The direction of 2014, for gold investors does not look in it’s finest year. Every time the so called experts predict the worlds’ economy is mending, there seems to be another disaster that negatively influences the markets. As we all know, when the markets are unsettled, the price of gold rises.

Unfortunately we have been listening to this same rhetoric for over 2 years now. The private sector is doing what it can to help the economy, but the federal government has done nothing but sink the country deeper in debt.

One thing we do know for certain is that a lot of investors take the gold market very seriously. We’ve also learned that many gold investors, especially those relatively new to the game, are making some very common and deadly mistakes. Here are those most common mistakes and how you can avoid them.

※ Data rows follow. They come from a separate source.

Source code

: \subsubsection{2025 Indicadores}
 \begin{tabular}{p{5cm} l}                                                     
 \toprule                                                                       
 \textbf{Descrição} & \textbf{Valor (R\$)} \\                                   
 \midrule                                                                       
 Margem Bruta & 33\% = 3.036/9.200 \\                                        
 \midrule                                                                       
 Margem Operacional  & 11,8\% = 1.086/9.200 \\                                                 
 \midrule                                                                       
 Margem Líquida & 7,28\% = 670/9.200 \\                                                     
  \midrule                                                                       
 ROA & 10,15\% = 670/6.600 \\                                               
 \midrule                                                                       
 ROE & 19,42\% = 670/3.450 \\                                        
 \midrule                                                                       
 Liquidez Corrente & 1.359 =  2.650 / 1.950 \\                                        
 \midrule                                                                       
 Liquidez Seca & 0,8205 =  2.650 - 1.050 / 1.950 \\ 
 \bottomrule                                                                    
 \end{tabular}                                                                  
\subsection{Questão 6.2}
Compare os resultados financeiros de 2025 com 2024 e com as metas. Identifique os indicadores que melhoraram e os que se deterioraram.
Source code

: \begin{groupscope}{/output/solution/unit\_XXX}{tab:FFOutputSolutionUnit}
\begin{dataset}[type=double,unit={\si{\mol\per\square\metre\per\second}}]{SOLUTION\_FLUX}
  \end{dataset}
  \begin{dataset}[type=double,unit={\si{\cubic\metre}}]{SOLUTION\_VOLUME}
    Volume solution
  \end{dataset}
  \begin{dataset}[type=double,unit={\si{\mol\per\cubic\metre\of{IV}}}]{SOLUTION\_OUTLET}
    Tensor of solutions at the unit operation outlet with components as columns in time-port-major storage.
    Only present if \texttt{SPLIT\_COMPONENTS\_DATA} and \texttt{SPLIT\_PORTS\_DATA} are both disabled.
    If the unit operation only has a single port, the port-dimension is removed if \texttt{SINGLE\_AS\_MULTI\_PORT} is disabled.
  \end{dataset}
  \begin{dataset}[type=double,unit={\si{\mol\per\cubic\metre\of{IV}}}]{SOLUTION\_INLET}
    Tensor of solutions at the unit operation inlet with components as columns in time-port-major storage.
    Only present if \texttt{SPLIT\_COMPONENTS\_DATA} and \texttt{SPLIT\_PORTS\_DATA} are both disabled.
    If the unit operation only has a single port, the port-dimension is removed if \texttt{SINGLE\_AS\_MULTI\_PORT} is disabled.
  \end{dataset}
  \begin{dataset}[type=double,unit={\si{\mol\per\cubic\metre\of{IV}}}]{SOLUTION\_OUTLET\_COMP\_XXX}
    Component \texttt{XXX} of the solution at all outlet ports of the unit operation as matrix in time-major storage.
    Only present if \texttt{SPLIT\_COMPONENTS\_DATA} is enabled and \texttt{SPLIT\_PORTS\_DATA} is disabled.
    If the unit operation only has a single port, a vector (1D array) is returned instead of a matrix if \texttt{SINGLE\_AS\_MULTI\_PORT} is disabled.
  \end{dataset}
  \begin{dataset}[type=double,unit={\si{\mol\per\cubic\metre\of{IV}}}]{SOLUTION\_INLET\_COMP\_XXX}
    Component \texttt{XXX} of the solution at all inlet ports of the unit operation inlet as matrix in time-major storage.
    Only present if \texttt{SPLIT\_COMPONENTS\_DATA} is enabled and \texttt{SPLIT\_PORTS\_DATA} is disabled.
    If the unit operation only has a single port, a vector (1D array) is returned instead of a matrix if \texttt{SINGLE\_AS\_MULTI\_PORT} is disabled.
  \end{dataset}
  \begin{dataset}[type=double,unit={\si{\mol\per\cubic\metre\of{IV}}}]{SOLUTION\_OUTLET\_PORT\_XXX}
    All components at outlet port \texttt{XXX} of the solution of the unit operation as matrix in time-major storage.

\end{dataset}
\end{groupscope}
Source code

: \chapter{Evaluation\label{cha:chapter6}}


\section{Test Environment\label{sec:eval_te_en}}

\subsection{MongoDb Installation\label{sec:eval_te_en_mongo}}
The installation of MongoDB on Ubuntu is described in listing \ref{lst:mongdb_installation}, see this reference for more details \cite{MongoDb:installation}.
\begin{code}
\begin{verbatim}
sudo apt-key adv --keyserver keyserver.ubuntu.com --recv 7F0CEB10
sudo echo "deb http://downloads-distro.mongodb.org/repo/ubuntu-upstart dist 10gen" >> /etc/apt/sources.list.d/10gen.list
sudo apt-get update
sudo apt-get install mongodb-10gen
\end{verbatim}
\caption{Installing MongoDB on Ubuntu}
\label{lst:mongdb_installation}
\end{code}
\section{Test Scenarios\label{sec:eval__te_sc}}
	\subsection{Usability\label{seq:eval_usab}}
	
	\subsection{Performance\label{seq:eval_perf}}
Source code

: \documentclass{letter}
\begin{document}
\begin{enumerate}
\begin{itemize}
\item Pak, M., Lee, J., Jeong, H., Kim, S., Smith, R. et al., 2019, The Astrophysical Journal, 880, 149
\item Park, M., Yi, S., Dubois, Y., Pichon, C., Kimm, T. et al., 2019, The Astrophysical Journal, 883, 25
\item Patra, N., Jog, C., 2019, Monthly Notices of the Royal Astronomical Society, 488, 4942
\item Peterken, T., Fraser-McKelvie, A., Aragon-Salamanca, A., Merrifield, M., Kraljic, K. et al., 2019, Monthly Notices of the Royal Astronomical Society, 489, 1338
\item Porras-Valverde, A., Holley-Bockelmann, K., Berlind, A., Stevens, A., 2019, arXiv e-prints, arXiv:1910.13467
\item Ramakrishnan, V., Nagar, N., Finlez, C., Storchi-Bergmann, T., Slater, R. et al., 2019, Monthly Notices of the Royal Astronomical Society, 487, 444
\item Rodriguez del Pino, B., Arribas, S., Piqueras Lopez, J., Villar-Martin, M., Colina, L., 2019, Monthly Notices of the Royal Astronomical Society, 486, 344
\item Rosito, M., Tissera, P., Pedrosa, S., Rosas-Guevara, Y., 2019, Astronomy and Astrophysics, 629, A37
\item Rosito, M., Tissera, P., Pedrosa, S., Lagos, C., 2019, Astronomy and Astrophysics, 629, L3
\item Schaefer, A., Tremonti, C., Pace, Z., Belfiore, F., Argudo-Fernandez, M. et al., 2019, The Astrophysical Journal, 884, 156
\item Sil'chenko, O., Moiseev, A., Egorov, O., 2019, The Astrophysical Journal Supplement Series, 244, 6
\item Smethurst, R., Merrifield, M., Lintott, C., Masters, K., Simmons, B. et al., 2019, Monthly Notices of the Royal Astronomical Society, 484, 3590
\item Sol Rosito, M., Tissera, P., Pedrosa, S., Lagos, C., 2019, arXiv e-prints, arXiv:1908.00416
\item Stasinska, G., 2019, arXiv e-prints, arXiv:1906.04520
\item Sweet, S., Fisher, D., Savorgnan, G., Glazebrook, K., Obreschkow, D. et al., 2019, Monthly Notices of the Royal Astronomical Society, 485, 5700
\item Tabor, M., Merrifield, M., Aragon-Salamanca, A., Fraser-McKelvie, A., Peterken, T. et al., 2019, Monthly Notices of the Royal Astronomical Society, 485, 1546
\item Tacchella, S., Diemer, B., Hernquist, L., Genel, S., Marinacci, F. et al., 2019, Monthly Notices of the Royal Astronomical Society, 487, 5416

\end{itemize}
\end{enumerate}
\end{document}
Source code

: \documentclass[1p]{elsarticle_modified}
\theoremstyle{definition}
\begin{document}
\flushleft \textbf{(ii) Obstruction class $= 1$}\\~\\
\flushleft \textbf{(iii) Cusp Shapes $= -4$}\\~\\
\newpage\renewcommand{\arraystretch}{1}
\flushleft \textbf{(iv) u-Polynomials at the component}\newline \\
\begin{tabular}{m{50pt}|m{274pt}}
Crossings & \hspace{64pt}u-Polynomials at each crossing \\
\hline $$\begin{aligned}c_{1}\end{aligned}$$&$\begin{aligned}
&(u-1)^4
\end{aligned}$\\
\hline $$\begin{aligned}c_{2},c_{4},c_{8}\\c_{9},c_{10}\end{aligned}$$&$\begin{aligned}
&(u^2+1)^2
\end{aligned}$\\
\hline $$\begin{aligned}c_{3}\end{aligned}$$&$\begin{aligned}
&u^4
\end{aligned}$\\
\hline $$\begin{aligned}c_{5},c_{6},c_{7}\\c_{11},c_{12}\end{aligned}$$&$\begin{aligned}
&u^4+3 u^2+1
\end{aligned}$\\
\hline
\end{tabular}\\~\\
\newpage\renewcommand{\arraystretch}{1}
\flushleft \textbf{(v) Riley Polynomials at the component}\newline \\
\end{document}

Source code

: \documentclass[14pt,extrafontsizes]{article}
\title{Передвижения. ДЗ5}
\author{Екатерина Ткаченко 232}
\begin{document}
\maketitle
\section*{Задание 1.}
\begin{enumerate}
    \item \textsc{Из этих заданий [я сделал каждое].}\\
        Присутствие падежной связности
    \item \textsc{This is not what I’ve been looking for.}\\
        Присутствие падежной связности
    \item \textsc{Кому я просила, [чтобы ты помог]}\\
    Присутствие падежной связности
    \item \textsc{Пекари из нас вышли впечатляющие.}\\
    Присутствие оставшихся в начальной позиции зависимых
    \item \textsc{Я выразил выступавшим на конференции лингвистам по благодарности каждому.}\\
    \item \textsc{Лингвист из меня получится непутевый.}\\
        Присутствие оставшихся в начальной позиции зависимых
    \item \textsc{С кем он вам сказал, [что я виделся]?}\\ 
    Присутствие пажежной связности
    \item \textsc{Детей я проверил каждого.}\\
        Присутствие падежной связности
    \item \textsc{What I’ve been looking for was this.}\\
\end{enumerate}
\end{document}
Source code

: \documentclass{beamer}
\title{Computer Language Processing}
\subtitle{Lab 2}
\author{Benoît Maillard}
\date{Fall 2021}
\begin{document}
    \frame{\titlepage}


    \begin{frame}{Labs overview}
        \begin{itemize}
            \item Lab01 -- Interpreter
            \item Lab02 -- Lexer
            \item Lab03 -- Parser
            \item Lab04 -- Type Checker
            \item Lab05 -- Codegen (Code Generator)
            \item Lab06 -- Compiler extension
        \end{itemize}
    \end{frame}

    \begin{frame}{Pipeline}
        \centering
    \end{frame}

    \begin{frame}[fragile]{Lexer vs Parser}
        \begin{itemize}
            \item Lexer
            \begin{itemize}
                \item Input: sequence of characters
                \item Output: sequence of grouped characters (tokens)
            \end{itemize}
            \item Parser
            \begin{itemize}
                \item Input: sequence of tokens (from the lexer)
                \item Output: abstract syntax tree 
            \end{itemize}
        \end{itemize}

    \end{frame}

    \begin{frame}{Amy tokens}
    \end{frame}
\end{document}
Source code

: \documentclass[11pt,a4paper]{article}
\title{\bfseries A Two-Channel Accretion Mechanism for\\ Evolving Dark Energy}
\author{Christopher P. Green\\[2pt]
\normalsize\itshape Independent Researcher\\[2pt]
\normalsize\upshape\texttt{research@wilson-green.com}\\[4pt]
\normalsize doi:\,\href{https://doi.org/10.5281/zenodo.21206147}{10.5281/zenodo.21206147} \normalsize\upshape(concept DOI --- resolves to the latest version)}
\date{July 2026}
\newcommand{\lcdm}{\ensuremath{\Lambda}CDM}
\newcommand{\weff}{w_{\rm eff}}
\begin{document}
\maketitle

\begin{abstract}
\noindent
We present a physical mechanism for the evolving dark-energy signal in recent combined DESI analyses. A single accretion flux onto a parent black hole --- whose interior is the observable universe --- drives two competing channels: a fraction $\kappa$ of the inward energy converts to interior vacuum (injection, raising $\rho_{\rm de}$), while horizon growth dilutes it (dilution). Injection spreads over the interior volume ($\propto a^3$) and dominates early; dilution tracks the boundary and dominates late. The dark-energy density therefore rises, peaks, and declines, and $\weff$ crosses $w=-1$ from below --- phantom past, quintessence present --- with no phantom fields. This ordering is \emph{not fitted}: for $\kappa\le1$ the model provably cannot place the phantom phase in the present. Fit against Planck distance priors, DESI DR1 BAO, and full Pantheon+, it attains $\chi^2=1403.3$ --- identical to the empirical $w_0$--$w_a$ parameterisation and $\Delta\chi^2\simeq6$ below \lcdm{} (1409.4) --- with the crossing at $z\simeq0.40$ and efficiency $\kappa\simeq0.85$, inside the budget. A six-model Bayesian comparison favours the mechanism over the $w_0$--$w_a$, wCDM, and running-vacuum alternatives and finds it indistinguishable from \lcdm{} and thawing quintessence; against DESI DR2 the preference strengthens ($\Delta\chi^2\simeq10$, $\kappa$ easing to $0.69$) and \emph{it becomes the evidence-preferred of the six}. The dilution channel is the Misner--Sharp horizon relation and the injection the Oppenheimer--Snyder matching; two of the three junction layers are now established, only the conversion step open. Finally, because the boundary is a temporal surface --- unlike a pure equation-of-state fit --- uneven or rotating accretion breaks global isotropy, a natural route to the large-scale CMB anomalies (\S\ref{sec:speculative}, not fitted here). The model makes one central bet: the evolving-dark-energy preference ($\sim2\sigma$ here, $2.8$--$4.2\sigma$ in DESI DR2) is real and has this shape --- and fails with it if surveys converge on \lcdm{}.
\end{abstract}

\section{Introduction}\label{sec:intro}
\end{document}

Mistake 1 – Unrealistic Short-Term Expectations

Probably the most common gold buying mistakes that we see from new investors center around their expectations for their investments. Gold is a long term investment, not a short-term gainer. Sure, your investment today might gain $50 tomorrow as gold jumps for some reason, but most gains are slow and even over time. At the very least, gold will always gain at inflation’s pace, even if the economy is otherwise perfect. At best, it can skyrocket in a relatively short amount of time. Those jumps, however, are rarely overnight and take time.

Mistake 2 – Overpaying Premiums

Gold’s spot price is not the same as what you’ll pay to purchase bullion. Most people who purchase physical gold coins – usually from a well-known mint. The premium you pay will depend upon the mint as well as the handler (seller’s) markup. If you’re investing as part of a financial portfolio and not as a collector, then don’t overpay the premium just to get a “good mint.” Standard “rounds” like the American Eagle and Canadian Leaf are lower-cost and just as accepted amongst gold investors as the Credit Suisse.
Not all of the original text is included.